→ **To do**: Only the lines below from the one containing "Minimum rent price |" to the one containing "moderation status |" should be repeated, both included and unchanged.

Stored dataset items:
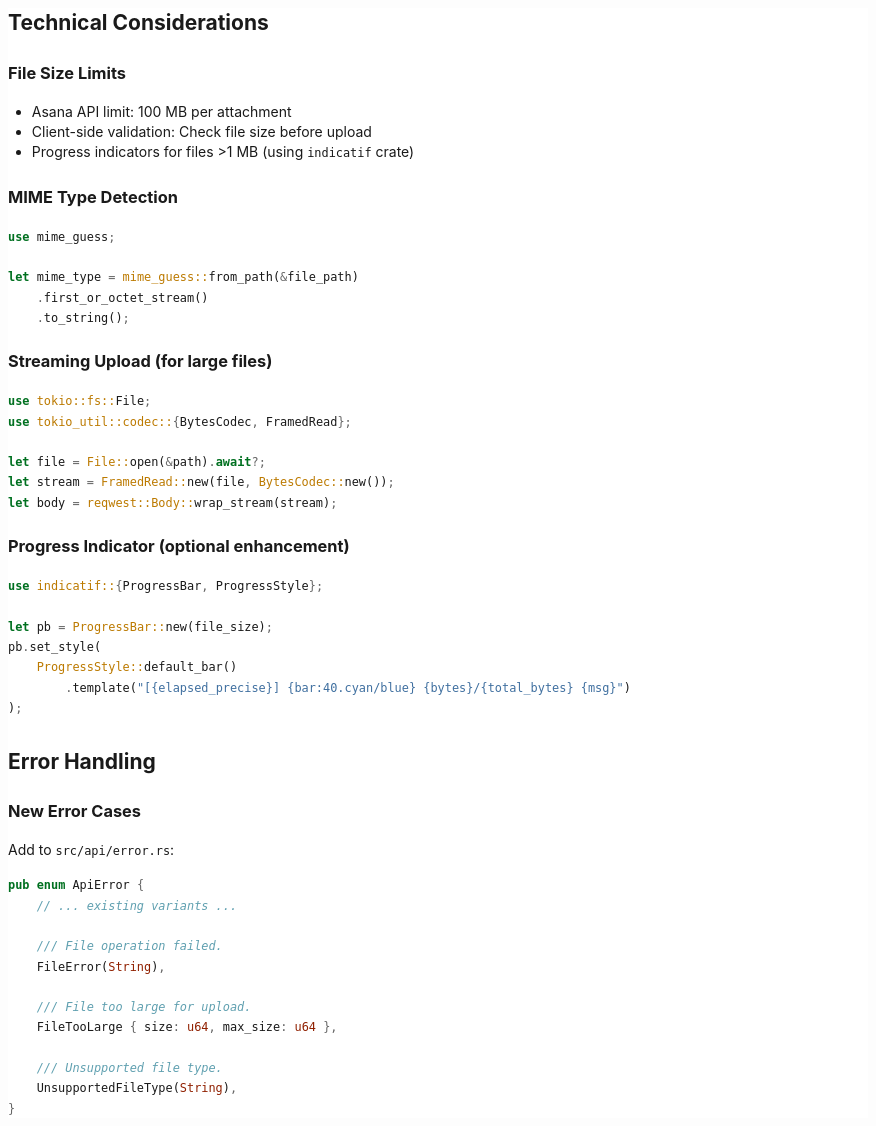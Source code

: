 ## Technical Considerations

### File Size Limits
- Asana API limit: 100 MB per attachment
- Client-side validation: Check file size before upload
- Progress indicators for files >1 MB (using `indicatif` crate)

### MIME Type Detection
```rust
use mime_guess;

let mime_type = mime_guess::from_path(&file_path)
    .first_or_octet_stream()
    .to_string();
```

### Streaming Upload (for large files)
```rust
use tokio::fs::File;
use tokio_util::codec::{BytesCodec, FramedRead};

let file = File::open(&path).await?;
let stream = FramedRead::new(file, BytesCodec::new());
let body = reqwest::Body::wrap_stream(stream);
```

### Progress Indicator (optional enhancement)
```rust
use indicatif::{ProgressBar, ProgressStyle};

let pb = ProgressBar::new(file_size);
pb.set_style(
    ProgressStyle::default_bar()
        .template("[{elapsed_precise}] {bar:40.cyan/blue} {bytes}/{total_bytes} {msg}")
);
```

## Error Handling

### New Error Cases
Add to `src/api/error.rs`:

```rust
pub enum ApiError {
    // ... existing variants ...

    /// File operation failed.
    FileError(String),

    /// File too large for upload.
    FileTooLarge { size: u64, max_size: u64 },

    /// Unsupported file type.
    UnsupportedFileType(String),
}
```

==

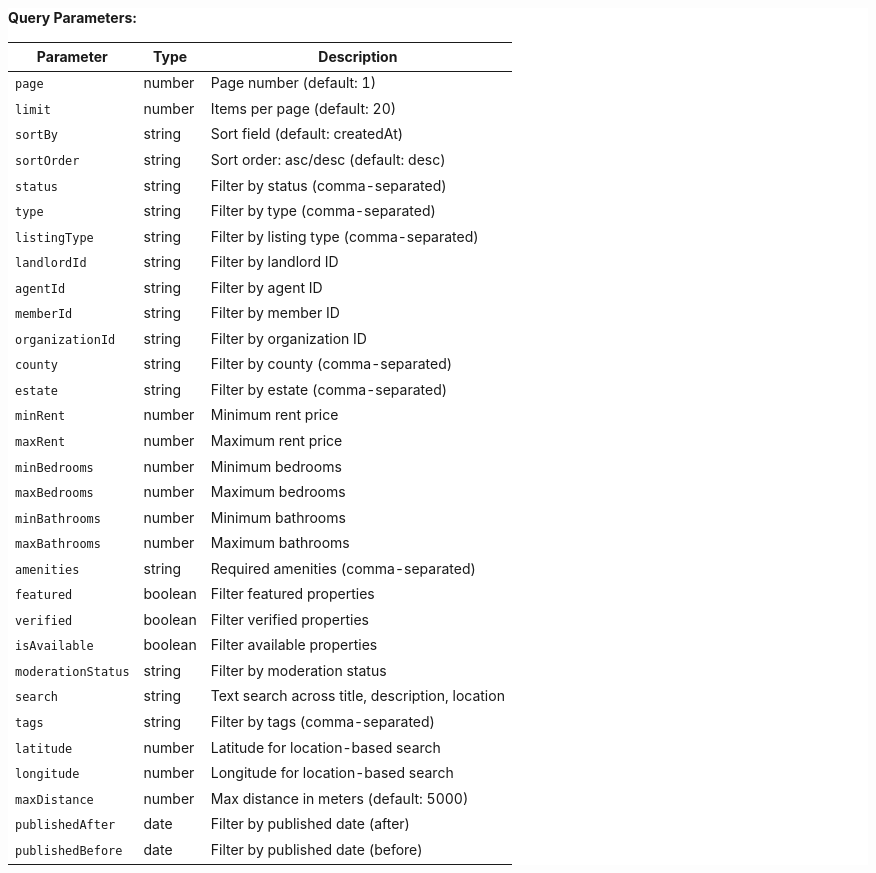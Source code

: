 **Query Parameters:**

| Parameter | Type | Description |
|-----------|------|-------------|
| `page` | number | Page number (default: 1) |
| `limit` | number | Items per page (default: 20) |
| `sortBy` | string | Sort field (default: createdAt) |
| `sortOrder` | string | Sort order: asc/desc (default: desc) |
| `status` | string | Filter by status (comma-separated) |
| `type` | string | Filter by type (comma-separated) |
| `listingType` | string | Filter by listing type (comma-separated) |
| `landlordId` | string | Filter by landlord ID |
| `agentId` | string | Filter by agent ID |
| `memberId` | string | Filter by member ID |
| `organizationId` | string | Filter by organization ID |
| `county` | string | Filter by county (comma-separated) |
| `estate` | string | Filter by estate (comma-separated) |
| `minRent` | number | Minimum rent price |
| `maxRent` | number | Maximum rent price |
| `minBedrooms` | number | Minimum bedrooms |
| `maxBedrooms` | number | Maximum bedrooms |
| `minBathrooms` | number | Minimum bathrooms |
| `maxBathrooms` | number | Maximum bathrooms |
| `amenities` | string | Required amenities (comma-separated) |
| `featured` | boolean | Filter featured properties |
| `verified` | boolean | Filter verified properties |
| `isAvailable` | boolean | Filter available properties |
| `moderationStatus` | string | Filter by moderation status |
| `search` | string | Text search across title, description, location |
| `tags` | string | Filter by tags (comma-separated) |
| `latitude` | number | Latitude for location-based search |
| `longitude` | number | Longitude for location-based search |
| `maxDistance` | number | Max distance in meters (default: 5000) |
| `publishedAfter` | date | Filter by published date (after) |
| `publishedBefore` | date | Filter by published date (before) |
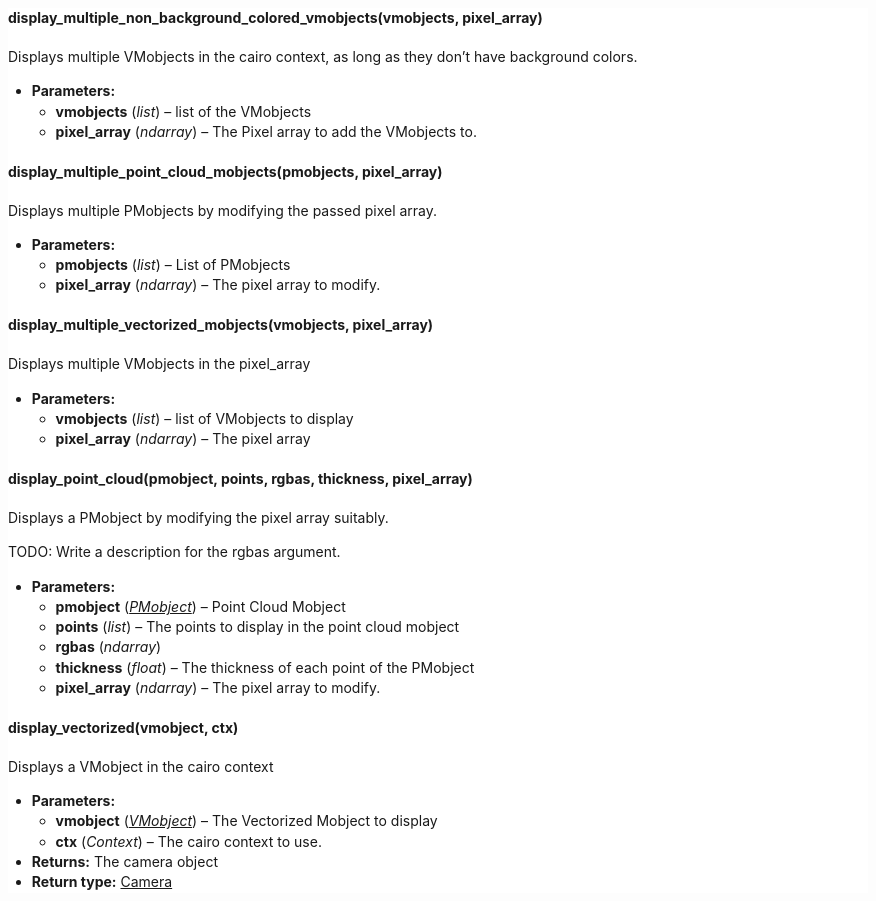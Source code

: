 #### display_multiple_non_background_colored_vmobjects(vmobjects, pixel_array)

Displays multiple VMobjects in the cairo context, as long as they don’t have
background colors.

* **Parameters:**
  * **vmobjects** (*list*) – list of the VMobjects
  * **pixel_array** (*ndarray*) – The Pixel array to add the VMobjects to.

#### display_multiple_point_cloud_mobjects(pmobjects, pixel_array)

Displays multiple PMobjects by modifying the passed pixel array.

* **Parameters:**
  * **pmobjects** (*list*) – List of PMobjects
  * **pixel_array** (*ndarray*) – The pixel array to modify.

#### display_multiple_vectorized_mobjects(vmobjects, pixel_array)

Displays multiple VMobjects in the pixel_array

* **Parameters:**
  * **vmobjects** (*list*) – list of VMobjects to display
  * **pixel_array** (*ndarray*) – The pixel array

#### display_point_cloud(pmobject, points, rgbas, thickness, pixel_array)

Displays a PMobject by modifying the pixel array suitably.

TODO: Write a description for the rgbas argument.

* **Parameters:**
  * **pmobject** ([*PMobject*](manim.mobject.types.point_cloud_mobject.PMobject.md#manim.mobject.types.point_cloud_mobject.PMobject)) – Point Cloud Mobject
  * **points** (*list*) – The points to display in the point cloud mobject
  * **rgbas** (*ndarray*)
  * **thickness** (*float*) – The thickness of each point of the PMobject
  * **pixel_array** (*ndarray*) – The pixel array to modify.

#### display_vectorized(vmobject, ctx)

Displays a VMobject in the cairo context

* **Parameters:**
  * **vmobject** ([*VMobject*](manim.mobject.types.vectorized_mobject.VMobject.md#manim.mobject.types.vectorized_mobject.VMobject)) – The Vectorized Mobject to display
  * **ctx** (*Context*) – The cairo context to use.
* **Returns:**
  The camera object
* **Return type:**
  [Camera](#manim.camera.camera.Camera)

==

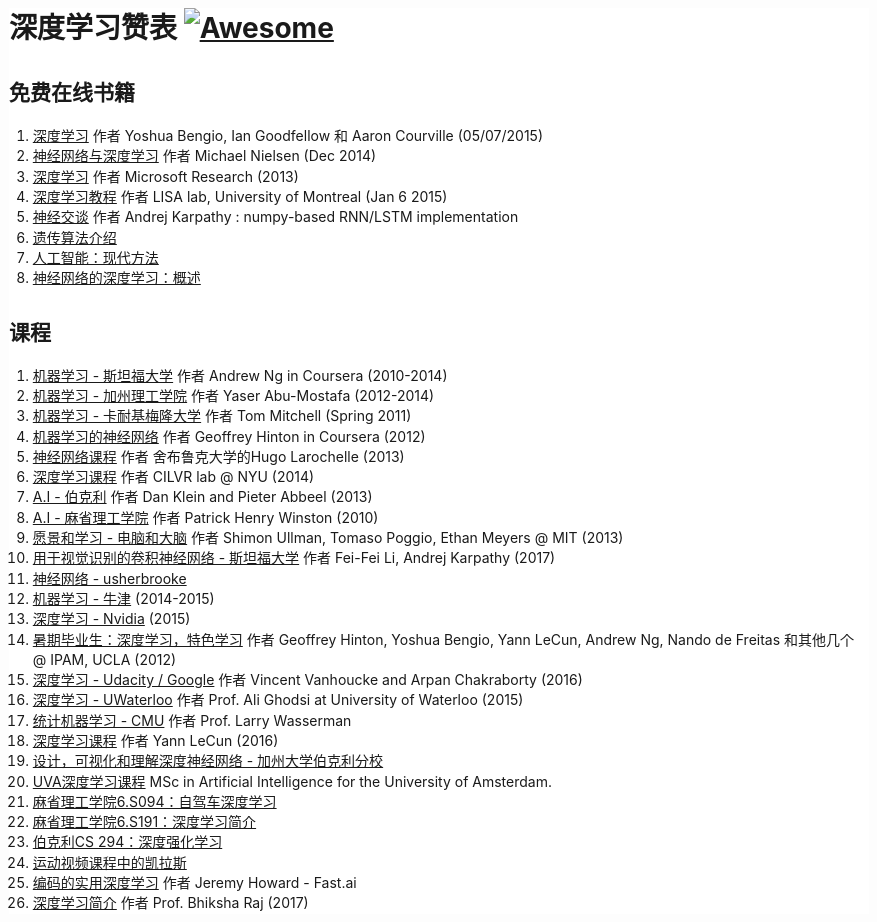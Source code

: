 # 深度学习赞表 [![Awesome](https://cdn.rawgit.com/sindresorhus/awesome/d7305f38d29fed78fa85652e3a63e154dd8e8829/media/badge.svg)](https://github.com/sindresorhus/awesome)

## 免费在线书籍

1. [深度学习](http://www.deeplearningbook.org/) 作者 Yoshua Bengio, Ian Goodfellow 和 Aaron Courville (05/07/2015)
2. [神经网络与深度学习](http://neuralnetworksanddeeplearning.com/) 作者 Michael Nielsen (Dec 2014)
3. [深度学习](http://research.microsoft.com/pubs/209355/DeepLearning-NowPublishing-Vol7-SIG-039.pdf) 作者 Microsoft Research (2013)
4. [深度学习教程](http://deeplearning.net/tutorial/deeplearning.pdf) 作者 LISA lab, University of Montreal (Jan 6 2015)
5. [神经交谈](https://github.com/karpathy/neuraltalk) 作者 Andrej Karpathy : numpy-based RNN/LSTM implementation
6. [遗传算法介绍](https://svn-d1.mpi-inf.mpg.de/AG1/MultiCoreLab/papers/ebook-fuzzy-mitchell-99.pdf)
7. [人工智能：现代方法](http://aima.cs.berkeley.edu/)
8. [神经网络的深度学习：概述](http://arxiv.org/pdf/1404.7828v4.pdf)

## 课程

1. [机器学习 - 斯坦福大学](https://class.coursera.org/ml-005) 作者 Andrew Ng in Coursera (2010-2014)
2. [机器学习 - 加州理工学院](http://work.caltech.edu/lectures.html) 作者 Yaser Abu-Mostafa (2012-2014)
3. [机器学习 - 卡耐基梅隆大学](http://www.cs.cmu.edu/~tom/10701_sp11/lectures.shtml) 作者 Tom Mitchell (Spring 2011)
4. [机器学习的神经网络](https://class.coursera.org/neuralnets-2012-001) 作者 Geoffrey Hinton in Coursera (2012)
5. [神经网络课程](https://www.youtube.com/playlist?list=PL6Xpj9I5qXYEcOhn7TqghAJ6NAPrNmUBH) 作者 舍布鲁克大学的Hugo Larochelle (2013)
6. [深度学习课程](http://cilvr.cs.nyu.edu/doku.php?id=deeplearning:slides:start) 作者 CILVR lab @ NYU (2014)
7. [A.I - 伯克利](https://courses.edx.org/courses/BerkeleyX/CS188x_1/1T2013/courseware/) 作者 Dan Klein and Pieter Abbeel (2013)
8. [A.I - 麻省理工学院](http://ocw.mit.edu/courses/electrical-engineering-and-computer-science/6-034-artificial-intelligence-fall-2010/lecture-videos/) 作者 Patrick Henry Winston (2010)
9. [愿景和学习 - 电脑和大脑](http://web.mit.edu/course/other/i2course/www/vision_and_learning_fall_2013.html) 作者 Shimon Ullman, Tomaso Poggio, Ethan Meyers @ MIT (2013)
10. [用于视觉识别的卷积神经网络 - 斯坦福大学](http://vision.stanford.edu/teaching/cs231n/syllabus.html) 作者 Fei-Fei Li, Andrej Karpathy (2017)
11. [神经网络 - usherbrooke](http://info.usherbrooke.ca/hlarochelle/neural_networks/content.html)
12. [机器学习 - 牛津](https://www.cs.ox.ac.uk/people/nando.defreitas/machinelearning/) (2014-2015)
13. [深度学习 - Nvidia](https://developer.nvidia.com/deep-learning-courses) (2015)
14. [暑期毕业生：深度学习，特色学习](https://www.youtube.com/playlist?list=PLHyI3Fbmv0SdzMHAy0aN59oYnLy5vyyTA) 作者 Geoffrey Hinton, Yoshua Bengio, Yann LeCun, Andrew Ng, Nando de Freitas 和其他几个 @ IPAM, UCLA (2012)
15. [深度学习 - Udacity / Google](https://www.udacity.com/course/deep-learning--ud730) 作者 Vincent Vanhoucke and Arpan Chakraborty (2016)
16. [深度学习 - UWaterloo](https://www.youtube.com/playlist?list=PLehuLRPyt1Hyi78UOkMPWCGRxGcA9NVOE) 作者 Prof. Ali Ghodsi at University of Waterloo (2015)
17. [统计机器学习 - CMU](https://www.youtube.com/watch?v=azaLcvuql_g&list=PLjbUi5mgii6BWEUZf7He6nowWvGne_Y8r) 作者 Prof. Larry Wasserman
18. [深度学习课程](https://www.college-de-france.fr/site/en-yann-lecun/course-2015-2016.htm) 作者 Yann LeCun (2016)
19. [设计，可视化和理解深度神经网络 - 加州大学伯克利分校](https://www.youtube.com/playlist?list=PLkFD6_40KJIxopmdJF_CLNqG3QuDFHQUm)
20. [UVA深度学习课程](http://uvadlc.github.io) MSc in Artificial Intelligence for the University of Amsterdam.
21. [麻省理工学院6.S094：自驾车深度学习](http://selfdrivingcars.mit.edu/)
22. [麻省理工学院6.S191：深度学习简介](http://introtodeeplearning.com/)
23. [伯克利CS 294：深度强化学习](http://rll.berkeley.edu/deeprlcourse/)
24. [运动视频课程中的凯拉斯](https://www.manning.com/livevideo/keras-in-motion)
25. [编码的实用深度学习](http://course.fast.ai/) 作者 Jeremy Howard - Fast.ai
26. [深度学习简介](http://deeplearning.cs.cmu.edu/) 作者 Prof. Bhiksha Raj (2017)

→ **Task result**:
| `minRent` | number | Minimum rent price |
| `maxRent` | number | Maximum rent price |
| `minBedrooms` | number | Minimum bedrooms |
| `maxBedrooms` | number | Maximum bedrooms |
| `minBathrooms` | number | Minimum bathrooms |
| `maxBathrooms` | number | Maximum bathrooms |
| `amenities` | string | Required amenities (comma-separated) |
| `featured` | boolean | Filter featured properties |
| `verified` | boolean | Filter verified properties |
| `isAvailable` | boolean | Filter available properties |
| `moderationStatus` | string | Filter by moderation status |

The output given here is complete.